Spatial proteomics reveals distinct protein patterns in cortical migration disorders caused by LIN28A overexpression and WNT activation.

Developmental signalling pathways act in stage and tissue dependent relation and mis-activation can drive tumour formation. The RNA-binding protein LIN28A binds to mRNA and miRNA and thereby affects the protein turnover and maintains stemness. LIN28A is overexpressed in embryonal brain tumours which show low correlation between transcriptome and proteome signatures. Additionally, stabilising CTNNB1 mutations activating the WNT pathway have been reported in brain tumours with LIN28A overexpression.
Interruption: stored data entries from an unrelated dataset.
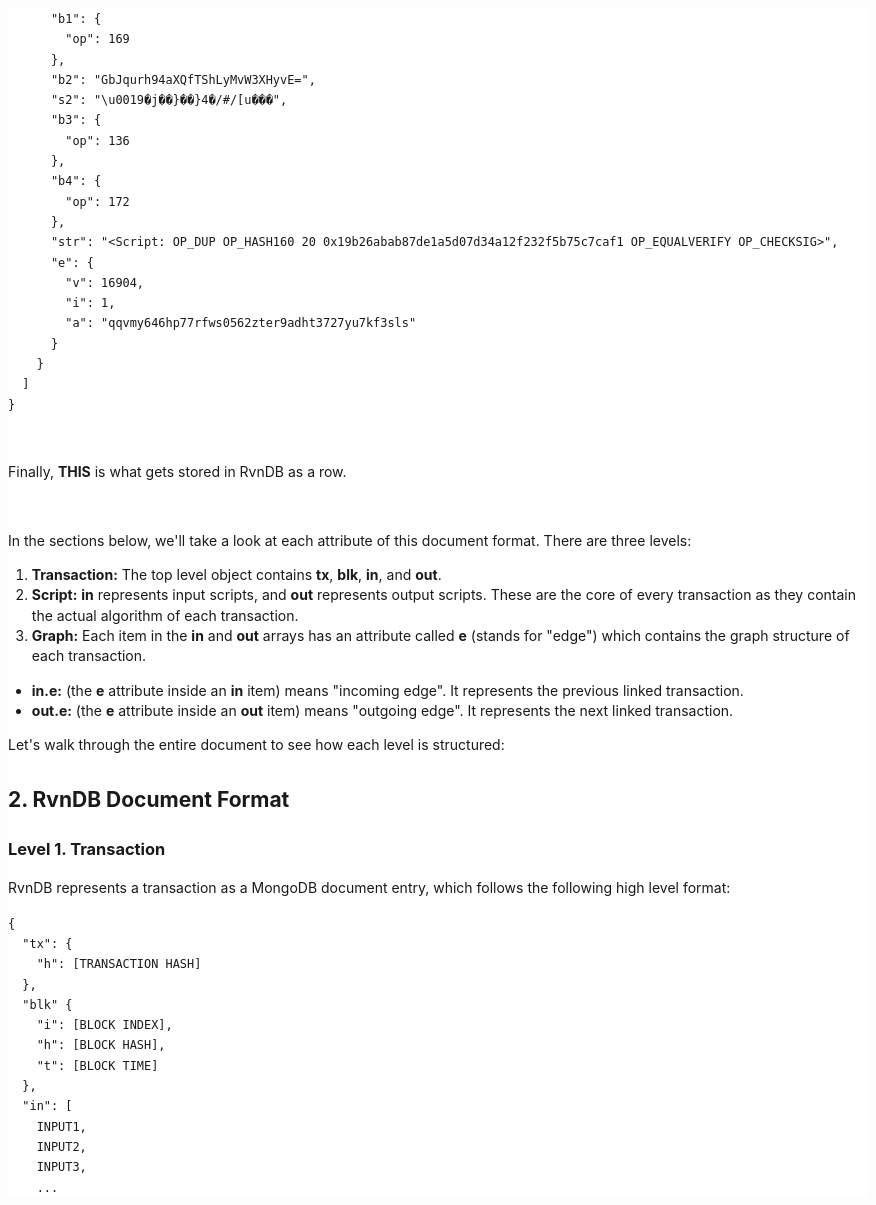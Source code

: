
 ```
      "b1": {
        "op": 169
      },
      "b2": "GbJqurh94aXQfTShLyMvW3XHyvE=",
      "s2": "\u0019�j��}��}4�/#/[u���",
      "b3": {
        "op": 136
      },
      "b4": {
        "op": 172
      },
      "str": "<Script: OP_DUP OP_HASH160 20 0x19b26abab87de1a5d07d34a12f232f5b75c7caf1 OP_EQUALVERIFY OP_CHECKSIG>",
      "e": {
        "v": 16904,
        "i": 1,
        "a": "qqvmy646hp77rfws0562zter9adht3727yu7kf3sls"
      }
    }
  ]
}
```

<br>

Finally, **THIS** is what gets stored in RvnDB as a row.

<br>

In the sections below, we'll take a look at each attribute of this document format. There are three levels:

1. **Transaction:** The top level object contains **tx**, **blk**, **in**, and **out**.
2. **Script:** **in** represents input scripts, and **out** represents output scripts. These are the core of every transaction as they contain the actual algorithm of each transaction.
3. **Graph:** Each item in the **in** and **out** arrays has an attribute called **e** (stands for "edge") which contains the graph structure of each transaction.
  - **in.e:** (the **e** attribute inside an **in** item) means "incoming edge". It represents the previous linked transaction.
  - **out.e:** (the **e** attribute inside an **out** item) means "outgoing edge". It represents the next linked transaction.

Let's walk through the entire document to see how each level is structured:

## 2. RvnDB Document Format

### Level 1. Transaction

RvnDB represents a transaction as a MongoDB document entry, which follows the following high level format:

```
{
  "tx": {
    "h": [TRANSACTION HASH]
  },
  "blk" {
    "i": [BLOCK INDEX],
    "h": [BLOCK HASH],
    "t": [BLOCK TIME]
  },
  "in": [
    INPUT1,
    INPUT2,
    INPUT3,
    ...
```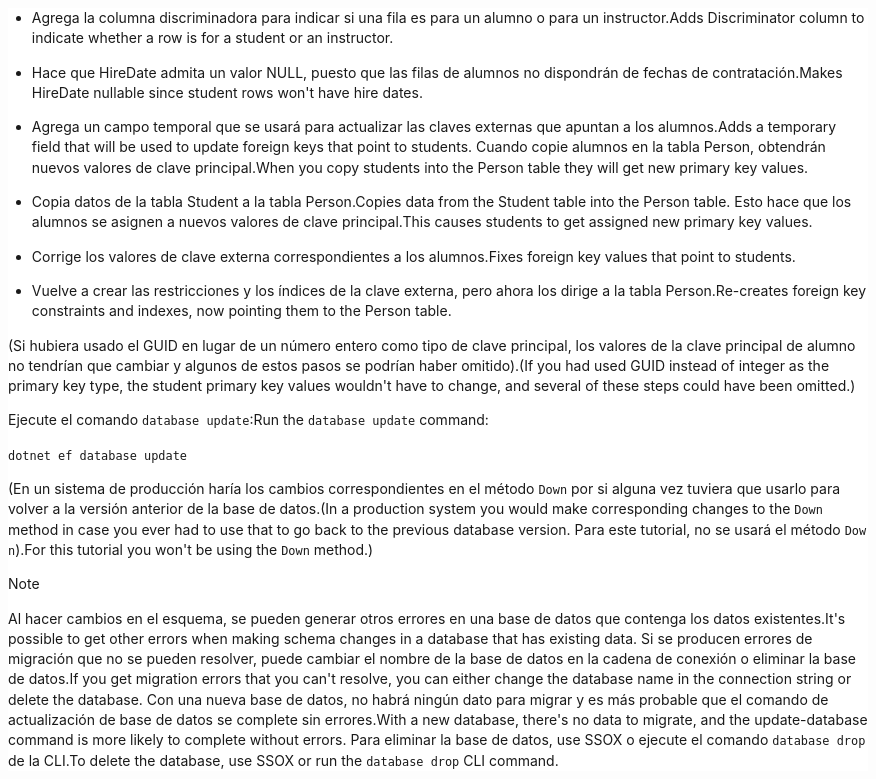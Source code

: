 * <span data-ttu-id="13dbe-168">Agrega la columna discriminadora para indicar si una fila es para un alumno o para un instructor.</span><span class="sxs-lookup"><span data-stu-id="13dbe-168">Adds Discriminator column to indicate whether a row is for a student or an instructor.</span></span>

* <span data-ttu-id="13dbe-169">Hace que HireDate admita un valor NULL, puesto que las filas de alumnos no dispondrán de fechas de contratación.</span><span class="sxs-lookup"><span data-stu-id="13dbe-169">Makes HireDate nullable since student rows won't have hire dates.</span></span>

* <span data-ttu-id="13dbe-170">Agrega un campo temporal que se usará para actualizar las claves externas que apuntan a los alumnos.</span><span class="sxs-lookup"><span data-stu-id="13dbe-170">Adds a temporary field that will be used to update foreign keys that point to students.</span></span> <span data-ttu-id="13dbe-171">Cuando copie alumnos en la tabla Person, obtendrán nuevos valores de clave principal.</span><span class="sxs-lookup"><span data-stu-id="13dbe-171">When you copy students into the Person table they will get new primary key values.</span></span>

* <span data-ttu-id="13dbe-172">Copia datos de la tabla Student a la tabla Person.</span><span class="sxs-lookup"><span data-stu-id="13dbe-172">Copies data from the Student table into the Person table.</span></span> <span data-ttu-id="13dbe-173">Esto hace que los alumnos se asignen a nuevos valores de clave principal.</span><span class="sxs-lookup"><span data-stu-id="13dbe-173">This causes students to get assigned new primary key values.</span></span>

* <span data-ttu-id="13dbe-174">Corrige los valores de clave externa correspondientes a los alumnos.</span><span class="sxs-lookup"><span data-stu-id="13dbe-174">Fixes foreign key values that point to students.</span></span>

* <span data-ttu-id="13dbe-175">Vuelve a crear las restricciones y los índices de la clave externa, pero ahora los dirige a la tabla Person.</span><span class="sxs-lookup"><span data-stu-id="13dbe-175">Re-creates foreign key constraints and indexes, now pointing them to the Person table.</span></span>

<span data-ttu-id="13dbe-176">(Si hubiera usado el GUID en lugar de un número entero como tipo de clave principal, los valores de la clave principal de alumno no tendrían que cambiar y algunos de estos pasos se podrían haber omitido).</span><span class="sxs-lookup"><span data-stu-id="13dbe-176">(If you had used GUID instead of integer as the primary key type, the student primary key values wouldn't have to change, and several of these steps could have been omitted.)</span></span>

<span data-ttu-id="13dbe-177">Ejecute el comando `database update`:</span><span class="sxs-lookup"><span data-stu-id="13dbe-177">Run the `database update` command:</span></span>

```console
dotnet ef database update
```

<span data-ttu-id="13dbe-178">(En un sistema de producción haría los cambios correspondientes en el método `Down` por si alguna vez tuviera que usarlo para volver a la versión anterior de la base de datos.</span><span class="sxs-lookup"><span data-stu-id="13dbe-178">(In a production system you would make corresponding changes to the `Down` method in case you ever had to use that to go back to the previous database version.</span></span> <span data-ttu-id="13dbe-179">Para este tutorial, no se usará el método `Down`).</span><span class="sxs-lookup"><span data-stu-id="13dbe-179">For this tutorial you won't be using the `Down` method.)</span></span>

> [!NOTE]
> <span data-ttu-id="13dbe-180">Al hacer cambios en el esquema, se pueden generar otros errores en una base de datos que contenga los datos existentes.</span><span class="sxs-lookup"><span data-stu-id="13dbe-180">It's possible to get other errors when making schema changes in a database that has existing data.</span></span> <span data-ttu-id="13dbe-181">Si se producen errores de migración que no se pueden resolver, puede cambiar el nombre de la base de datos en la cadena de conexión o eliminar la base de datos.</span><span class="sxs-lookup"><span data-stu-id="13dbe-181">If you get migration errors that you can't resolve, you can either change the database name in the connection string or delete the database.</span></span> <span data-ttu-id="13dbe-182">Con una nueva base de datos, no habrá ningún dato para migrar y es más probable que el comando de actualización de base de datos se complete sin errores.</span><span class="sxs-lookup"><span data-stu-id="13dbe-182">With a new database, there's no data to migrate, and the update-database command is more likely to complete without errors.</span></span> <span data-ttu-id="13dbe-183">Para eliminar la base de datos, use SSOX o ejecute el comando `database drop` de la CLI.</span><span class="sxs-lookup"><span data-stu-id="13dbe-183">To delete the database, use SSOX or run the `database drop` CLI command.</span></span>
The aim of this study was to co-activate these oncogenic proteins during embryonal brain development and investigate the histomorphology of the cerebral cortex in relation to proteome levels with spatial resolution using the nanosecond infrared laser (NIRL) system for nano-volume sampling. The combination of both oncogenic factors in in vivo model did not lead to brain tumour formation during embryonal development but resulted in disturbed lamination and impaired cell migration in the cerebral cortex. Spatially resolved proteome analysis of the cortices reveal unique layer signatures across ablated layers. Moreover, the extracellular matrix receptors RPSA and ITGB1 were spatially disturbed comparing the mouse models and accompanied by a porous pial border and overmigration of neural cells. Cajal-Retzius cells were misplaced in deeper cortex regions without affecting general REELIN levels. Additionally, the glycosylated levels of α-DYSTROGLYCAN were reduced in this model. Taken together, the interplay of LIN28A and CTNNB1 resulted in a cortical migration disorder showing histomorphological and molecular similarities to human Cobblestone lissencephaly (type 2) disorder. This highlights novel implications of the oncogene LIN28A in extracellular matrix integrity.